You are viewing a plain text version of this content. The canonical link for it is here.
Posted to java-user@lucene.apache.org by Igor Bolotin <ib...@gmail.com> on 2006/03/26 09:53:10 UTC

Lucene indexing on Hadoop distributed file system

In my current project we needed a way to create very large Lucene indexes on
Hadoop distributed file system. When we tried to do it directly on DFS using
Nutch FsDirectory class - we immediately found that indexing fails because
DfsIndexOutput.seek() method throws UnsupportedOperationException. The
reason for this behavior is clear - DFS does not support random updates and
so seek() method can't be supported (at least not easily).

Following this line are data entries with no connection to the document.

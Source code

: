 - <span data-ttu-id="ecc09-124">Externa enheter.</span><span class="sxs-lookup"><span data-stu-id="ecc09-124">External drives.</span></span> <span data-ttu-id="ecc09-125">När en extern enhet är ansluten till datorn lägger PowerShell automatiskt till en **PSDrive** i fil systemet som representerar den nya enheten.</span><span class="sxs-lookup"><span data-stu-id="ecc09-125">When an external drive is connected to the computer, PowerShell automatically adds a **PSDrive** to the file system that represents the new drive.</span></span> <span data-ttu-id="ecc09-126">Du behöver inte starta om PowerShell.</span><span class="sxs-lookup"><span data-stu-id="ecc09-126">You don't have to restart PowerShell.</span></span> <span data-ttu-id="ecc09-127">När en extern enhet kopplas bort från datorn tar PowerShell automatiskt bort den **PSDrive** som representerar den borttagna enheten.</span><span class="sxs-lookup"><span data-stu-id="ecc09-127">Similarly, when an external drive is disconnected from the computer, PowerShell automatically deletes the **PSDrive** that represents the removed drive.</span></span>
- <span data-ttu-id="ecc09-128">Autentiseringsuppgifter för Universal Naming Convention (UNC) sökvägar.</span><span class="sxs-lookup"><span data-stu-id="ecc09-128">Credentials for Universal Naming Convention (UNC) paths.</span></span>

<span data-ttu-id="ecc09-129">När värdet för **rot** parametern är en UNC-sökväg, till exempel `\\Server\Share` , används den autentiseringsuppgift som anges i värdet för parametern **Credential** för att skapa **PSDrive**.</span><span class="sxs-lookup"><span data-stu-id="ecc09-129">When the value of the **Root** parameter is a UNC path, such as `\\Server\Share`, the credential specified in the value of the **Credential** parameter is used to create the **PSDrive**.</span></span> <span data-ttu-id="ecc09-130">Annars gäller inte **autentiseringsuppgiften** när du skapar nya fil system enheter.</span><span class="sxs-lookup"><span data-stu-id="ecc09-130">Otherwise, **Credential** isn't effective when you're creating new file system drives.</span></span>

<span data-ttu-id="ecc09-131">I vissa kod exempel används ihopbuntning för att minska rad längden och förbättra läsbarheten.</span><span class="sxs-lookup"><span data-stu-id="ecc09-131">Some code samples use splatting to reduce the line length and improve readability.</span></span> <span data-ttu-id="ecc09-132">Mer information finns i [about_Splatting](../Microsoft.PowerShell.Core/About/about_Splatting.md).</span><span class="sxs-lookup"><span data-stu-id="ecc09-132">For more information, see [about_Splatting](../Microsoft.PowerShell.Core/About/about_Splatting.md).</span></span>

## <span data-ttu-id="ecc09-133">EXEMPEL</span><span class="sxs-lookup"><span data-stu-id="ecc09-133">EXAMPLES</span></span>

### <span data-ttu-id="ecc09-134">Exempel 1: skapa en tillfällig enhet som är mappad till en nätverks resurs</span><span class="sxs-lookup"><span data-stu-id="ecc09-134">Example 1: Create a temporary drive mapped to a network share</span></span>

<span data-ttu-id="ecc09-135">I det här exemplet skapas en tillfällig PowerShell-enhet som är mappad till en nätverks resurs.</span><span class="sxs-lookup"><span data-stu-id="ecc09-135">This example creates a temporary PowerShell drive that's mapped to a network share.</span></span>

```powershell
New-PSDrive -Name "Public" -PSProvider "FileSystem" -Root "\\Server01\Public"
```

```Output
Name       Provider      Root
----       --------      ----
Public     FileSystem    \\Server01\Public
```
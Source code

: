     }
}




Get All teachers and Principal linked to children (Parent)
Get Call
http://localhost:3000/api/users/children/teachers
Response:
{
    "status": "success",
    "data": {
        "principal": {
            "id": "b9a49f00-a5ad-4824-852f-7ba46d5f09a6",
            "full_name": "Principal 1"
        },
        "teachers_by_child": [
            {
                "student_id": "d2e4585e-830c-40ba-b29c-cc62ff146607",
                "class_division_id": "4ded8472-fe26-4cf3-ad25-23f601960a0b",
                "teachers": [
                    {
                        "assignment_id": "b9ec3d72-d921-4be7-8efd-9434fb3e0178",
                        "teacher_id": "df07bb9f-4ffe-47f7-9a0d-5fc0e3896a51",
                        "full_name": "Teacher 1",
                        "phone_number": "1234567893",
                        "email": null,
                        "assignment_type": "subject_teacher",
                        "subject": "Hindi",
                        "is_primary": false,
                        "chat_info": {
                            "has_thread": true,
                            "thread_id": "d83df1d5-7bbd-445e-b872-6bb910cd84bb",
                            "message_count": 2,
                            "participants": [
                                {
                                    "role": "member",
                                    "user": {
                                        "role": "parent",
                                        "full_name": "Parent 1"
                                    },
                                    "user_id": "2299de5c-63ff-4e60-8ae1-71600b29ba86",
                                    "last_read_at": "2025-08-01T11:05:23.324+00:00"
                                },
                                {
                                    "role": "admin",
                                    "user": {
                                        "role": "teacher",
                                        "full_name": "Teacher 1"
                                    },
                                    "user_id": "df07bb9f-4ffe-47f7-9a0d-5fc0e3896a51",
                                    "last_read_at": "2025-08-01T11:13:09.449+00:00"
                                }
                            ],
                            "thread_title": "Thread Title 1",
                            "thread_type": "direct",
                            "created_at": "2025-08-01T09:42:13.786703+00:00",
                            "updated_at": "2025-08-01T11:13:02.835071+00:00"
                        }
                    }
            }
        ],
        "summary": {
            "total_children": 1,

Well, if we can't support random updates - the question is: do we really
need them? Search in the Lucene code revealed 2 places which call
IndexOutput.seek() method: one is in TermInfosWriter and another one in
CompoundFileWriter. As we weren't planning to use CompoundFileWriter - the
only place that concerned us was in TermInfosWriter.

TermInfosWriter uses IndexOutput.seek() in its close() method to write total
number of terms in the file back into the beginning of the file. It was very
simple to change file format a little bit and write number of terms into
last 8 bytes of the file instead of writing them into beginning of file. The
only other place that should be fixed in order for this to work is in
SegmentTermEnum constructor - to read this piece of information at position
= file length - 8.

With this format hack - we were able to use FsDirectory to write index
directly to DFS without any problems. Well - we still don't index directly
to DFS for performance reasons, but at least we can build small local
indexes and merge them into the main index on DFS without copying big main
index back and forth.

If somebody is interested - I can post our changes in TermInfosWriter and
SegmentTermEnum code, although they are pretty trivial.

Best regards!
Igor

Re: Lucene indexing on Hadoop distributed file system

Posted by Raghavendra Prabhu <rr...@gmail.com>.
I would like to see lucene operate with hadoop

As you rightly pointed out, writing using FSDirectory to DFS would be a
performance issue.

I am interested in the idea. But i do not know how much time i can
contribute to this because of the little time which i can spare.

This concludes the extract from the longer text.